The total amount paid to non-executive Directors in 2010 was within the current non-executive Directors' fee limit of \$1.1 million.
Board recommendation
As the non-executive Directors have a personal interest in Resolution 3, the Directors make no recommendation as to how Shareholders should vote on this resolution. Shareholders should judge for themselves whether or not the increase in the fee cap should be approved.
$\overline{4}$ Grant of LTID Share Rights to Mr David Robb as a long term incentive
Resolution 4 seeks approval for the grant of 750,000 Share Rights (Long Term Incentive Deferred Share Rights or LTID Share Rights) to Mr David Robb on the terms and conditions summarised in this Explanatory Memorandum pursuant to the Company's Directors, Executives and Employees Share Acquisition Plan (Share Acquisition Plan).
The Board entered into discussions with Mr Robb in December 2010 when his retention share rights (issued in 2008) were about to vest.
The Board is very pleased that Mr Robb has accepted the Company's offer of 750,000 LTID Share Rights as an additional incentive, to be based upon generating absolute shareholder returns over a 3 year period. The LTID Share Rights are subject to vesting conditions as described below. The incentive is focused on continuing the outstanding success Mr Robb has achieved for shareholders.
Purpose of LTID Share Rights
The purpose of the LTID Share Rights is to provide Mr Robb with an appropriate incentive which is "at risk" and which is aligned to the long term growth in absolute Total Shareholder Return (TSR) for Iluka shareholders.
The TSR will be measured using generally accepted TSR methodology as determined by the Board and calculated by an external expert. TSR reflects growth in the share price and other value directly received by a shareholder.
The proposed incentive is considered reasonable and appropriate having regard to the remuneration and incentive arrangements provided to the chief executive officers of comparable sized companies which are performing well.

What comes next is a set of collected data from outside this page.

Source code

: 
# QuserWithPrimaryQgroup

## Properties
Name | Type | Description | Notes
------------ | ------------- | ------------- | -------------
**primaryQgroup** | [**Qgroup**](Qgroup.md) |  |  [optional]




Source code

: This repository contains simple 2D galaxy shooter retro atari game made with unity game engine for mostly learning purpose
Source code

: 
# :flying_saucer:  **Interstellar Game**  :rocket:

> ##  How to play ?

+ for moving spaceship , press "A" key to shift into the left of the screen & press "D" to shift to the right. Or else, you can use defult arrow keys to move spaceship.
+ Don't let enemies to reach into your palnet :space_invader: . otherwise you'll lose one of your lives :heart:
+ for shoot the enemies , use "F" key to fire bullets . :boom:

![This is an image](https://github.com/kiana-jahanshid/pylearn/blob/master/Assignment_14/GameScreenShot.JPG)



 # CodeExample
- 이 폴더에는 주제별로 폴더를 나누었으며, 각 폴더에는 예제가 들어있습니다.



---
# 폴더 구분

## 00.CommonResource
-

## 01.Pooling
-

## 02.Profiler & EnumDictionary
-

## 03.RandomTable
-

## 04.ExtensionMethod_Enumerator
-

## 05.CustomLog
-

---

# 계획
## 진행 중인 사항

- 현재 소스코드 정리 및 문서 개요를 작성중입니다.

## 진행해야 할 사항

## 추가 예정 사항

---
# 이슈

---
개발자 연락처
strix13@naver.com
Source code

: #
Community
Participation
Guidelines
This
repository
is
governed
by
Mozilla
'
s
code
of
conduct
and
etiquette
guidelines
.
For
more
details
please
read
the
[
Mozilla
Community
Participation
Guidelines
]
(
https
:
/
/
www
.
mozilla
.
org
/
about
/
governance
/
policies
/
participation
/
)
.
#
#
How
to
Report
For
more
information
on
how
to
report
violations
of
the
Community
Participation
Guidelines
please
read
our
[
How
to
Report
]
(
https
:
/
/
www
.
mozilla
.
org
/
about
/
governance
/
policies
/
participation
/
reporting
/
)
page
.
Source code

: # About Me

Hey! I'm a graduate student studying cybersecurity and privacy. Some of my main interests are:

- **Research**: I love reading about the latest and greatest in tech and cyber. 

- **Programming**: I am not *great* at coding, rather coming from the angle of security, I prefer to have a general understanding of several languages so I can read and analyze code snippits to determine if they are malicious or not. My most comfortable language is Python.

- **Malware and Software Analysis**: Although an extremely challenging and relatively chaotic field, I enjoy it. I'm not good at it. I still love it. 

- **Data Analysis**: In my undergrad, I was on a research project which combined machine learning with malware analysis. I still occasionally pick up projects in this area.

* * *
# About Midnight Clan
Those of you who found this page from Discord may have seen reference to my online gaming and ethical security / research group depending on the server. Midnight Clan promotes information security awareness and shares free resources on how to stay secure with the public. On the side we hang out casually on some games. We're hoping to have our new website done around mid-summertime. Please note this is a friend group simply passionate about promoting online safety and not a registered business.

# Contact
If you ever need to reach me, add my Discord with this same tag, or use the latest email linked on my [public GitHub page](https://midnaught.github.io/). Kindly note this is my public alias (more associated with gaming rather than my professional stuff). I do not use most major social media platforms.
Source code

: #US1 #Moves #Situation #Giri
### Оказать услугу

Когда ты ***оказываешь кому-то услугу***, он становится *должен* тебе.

The LTID Share Rights are subject to performance measured over the periods commencing after release of the annual financial results for the financial years 2010, 2011 and 2012. In any of these financial years for the rights to vest an ROE of at least 12 per cent must be achieved in addition to the hurdle rate TSR.
The proposed grant of LTID Share Rights is in addition to the Share Rights granted to Mr Robb under the Short Term Incentive Plan (STIP) and Long Term Incentive Plan (LTIP) as a regular part of his annual remuneration package, details of which are set in the Remuneration Report contained in the Company's 2010 Annual Report. The LTID Share Rights comprise an additional "long-term incentive payment" for the purposes of Mr Robb's Executive Employment Agreement.
The grant of LTID Share Rights follows the vesting in March 2011 of 1,000,000 Share Rights granted to Mr Robb (as approved by Shareholders in 2008) as a retention incentive. As disclosed in the Remuneration Report, the value of the 1,000,000 Share Rights at the time of their vesting was \$10,660,000.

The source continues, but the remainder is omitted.